··· Data for review ···

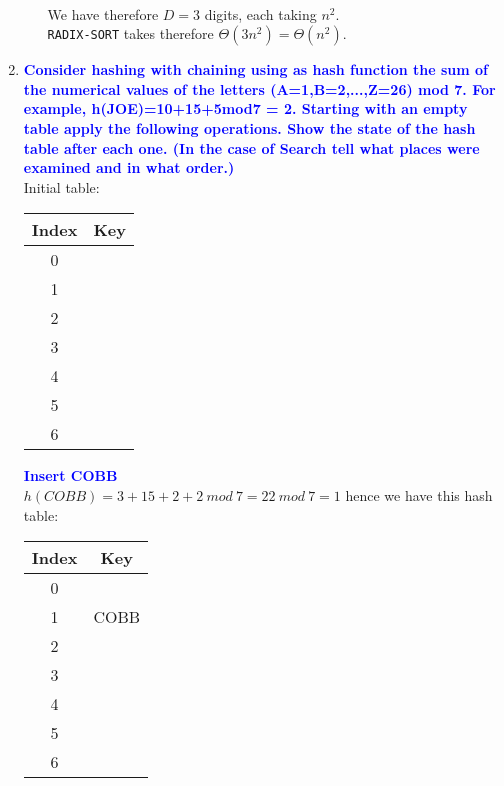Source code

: \documentclass[11pt]{article}
\begin{document}
\begin{enumerate}
\begin{enumerate}
        \\ We have therefore $D = 3$ digits, each taking $n^2$.
        \\ {\tt RADIX-SORT} takes therefore $\Theta(3n^2) = \Theta(n^2)$.
    \end{enumerate}
\item \textbf{\textcolor{blue}{Consider hashing with chaining using as hash function 
the sum of the numerical values of the letters (A=1,B=2,...,Z=26) mod 7. 
For example, h(JOE)=10+15+5mod7 = 2.  Starting with an empty table apply the following 
operations. Show the state of the hash table after each one. (In the
case of Search tell what places were examined and in what order.)}}
    \\ Initial table:
    \begin{center}
    \begin{tabular}{ | c | c | } 
        \hline
        Index & Key \\ 
        \hline\hline
        0 & \\
        \hline
        1 & \\
        \hline
        2 & \\
        \hline
        3 & \\
        \hline
        4 & \\
        \hline
        5 & \\
        \hline
        6 & \\
        \hline
    \end{tabular}
    \end{center}
\textbf{\textcolor{blue}{Insert COBB}}
    \\ $h(COBB)=3+15+2+2\ mod\ 7 = 22\ mod\ 7 = 1$ hence we have this hash table:
    \begin{center}
    \begin{tabular}{ | c | c | } 
        \hline
        Index & Key \\ 
        \hline\hline
        0 & \\
        \hline
        1 & COBB\\
        \hline
        2 & \\
        \hline
        3 & \\
        \hline
        4 & \\
        \hline
        5 & \\
        \hline
        6 & \\
        \hline
    \end{tabular}
    \end{center}

\end{enumerate}
\end{document}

···

**Work item:** Return each line of the listing that holds the word "therefore".

**Expected answer:**
        \\ We have therefore $D = 3$ digits, each taking $n^2$.
        \\ {\tt RADIX-SORT} takes therefore $\Theta(3n^2) = \Theta(n^2)$.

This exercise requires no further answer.